My work. I proved that the sequence $a_n=\sum \limits_{k=1}^{2n+1} (-1)^{k+1} \: \text{arccot} F_{2k-1}$ is decreasing. Therefore inequality cannot be proved by induction.
 A: Show that 
$$\text{arccot} F_{2n+1} = \text{arccot} L_{2n} + \text{arccot} L_{2n+2}, \quad (1)$$ where $L_n$ is the Lucas series with $L_0 = 2, L_1 = 1 , L_3 = 3, L_{n+2} = L_{n+1} + L_n$.
Hence,
$$ \sum \limits_{k=1}^{2n+1} (-1)^{k+1} \: \text{arccot} F_{2k-1} =  \text{arccot} L_0 + \text{arccot} L_{4n+2} > \text{arccot} 2 $$

Proof of (1):
A necessary condition for integer solutions to $\tan^{-1} \frac{1}{x} = \tan^{-1} \frac{1}{y} + \tan^{-1} \frac{1}{z}$ is $ 1/x = \frac{ 1/y + 1/z} { 1 + 1/(yz)}$, or that $1+yz = xy+xz \Rightarrow (y-x)(z-x) = x^2 - 1$.   

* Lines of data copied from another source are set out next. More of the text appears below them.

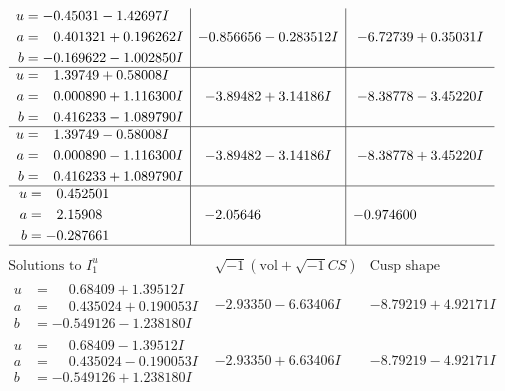 \documentclass[1p]{elsarticle_modified}
\theoremstyle{definition}
\newcommand{\I}{\sqrt{-1}}
\begin{document}
$$\begin{array}{c|c|c}
\begin{aligned}
u &= -0.45031 - 1.42697 I \\
a &= \phantom{-}0.401321 + 0.196262 I \\
b &= -0.169622 - 1.002850 I\end{aligned}
 & -0.856656 - 0.283512 I & -6.72739 + 0.35031 I \\ \hline\begin{aligned}
u &= \phantom{-}1.39749 + 0.58008 I \\
a &= \phantom{-}0.000890 + 1.116300 I \\
b &= \phantom{-}0.416233 - 1.089790 I\end{aligned}
 & -3.89482 + 3.14186 I & -8.38778 - 3.45220 I \\ \hline\begin{aligned}
u &= \phantom{-}1.39749 - 0.58008 I \\
a &= \phantom{-}0.000890 - 1.116300 I \\
b &= \phantom{-}0.416233 + 1.089790 I\end{aligned}
 & -3.89482 - 3.14186 I & -8.38778 + 3.45220 I \\ \hline\begin{aligned}
u &= \phantom{-}0.452501\phantom{ +0.000000I} \\
a &= \phantom{-}2.15908\phantom{ +0.000000I} \\
b &= -0.287661\phantom{ +0.000000I}\end{aligned}
 & -2.05646\phantom{ +0.000000I} & -0.974600\phantom{ +0.000000I}\\
 \hline 
 \end{array}$$\newpage$$\begin{array}{c|c|c}  
\text{Solutions to }I^u_{1}& \I (\text{vol} + \sqrt{-1}CS) & \text{Cusp shape}\\
 \hline 
\begin{aligned}
u &= \phantom{-}0.68409 + 1.39512 I \\
a &= \phantom{-}0.435024 + 0.190053 I \\
b &= -0.549126 - 1.238180 I\end{aligned}
 & -2.93350 - 6.63406 I & -8.79219 + 4.92171 I \\ \hline\begin{aligned}
u &= \phantom{-}0.68409 - 1.39512 I \\
a &= \phantom{-}0.435024 - 0.190053 I \\
b &= -0.549126 + 1.238180 I\end{aligned}
 & -2.93350 + 6.63406 I & -8.79219 - 4.92171 I \\ \hline\begin{aligned}

\end{aligned}
\end{array}$$
\end{document}
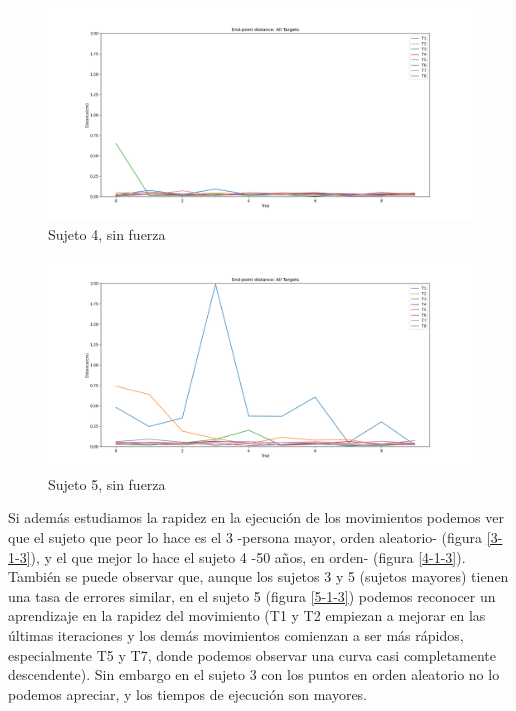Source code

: \documentclass[a4paper,11pt, oneside]{book}
\begin{document}
\begin{figure}[H]
	\centering
	\includegraphics[width=\linewidth]{sujeto4/no_force/evolution_distance}
	\caption{Sujeto 4, sin fuerza}
	\label{4-1-2}
\end{figure}
\begin{figure}[H]
	\centering
	\includegraphics[width=\linewidth]{sujeto5/no_force/evolution_distance}
	\caption{Sujeto 5, sin fuerza}
	\label{5-1-2}
\end{figure}


Si además estudiamos la rapidez en la ejecución de los movimientos podemos ver que el sujeto que peor lo hace es el 3 -persona mayor, orden aleatorio- (figura \ref{3-1-3}), y el que mejor lo hace el sujeto 4 -50 años, en orden- (figura \ref{4-1-3}). También se puede observar que, aunque los sujetos 3 y 5 (sujetos mayores) tienen una tasa de errores similar, en el sujeto 5 (figura \ref{5-1-3}) podemos reconocer un aprendizaje en la rapidez del movimiento (T1 y T2 empiezan a mejorar en las últimas iteraciones y los demás movimientos comienzan a ser más rápidos, especialmente T5 y T7, donde podemos observar una curva casi completamente descendente). Sin embargo en el sujeto 	3 con los puntos en orden aleatorio no lo podemos apreciar, y los tiempos de ejecución son mayores.
\end{document}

So, with $L_n = F_{n-1} + F_{n+1}$, we can verify that    
$(L_{2n} -  F_{2n+1} ) ( L_{2n+2} - F_{2n+1} ) = F_{2n-1} F_{2n+3} = F_{2n+1} ^2 - (-1)^{2n+1} = F_{2n+1} ^2 + 1$
Finally, show that this is a sufficient condition because the angles are small enough.   

To de-construct what I did, I stumbled upon the observation that the cotangent of the difference was an integer, and started to hunt down what it was. Having the Lucas number $L_{4n+2}$ appear was surprising. Given that it's an olympiad problem, it suggests that there is a nice solution, which led to the guess of $(1)$.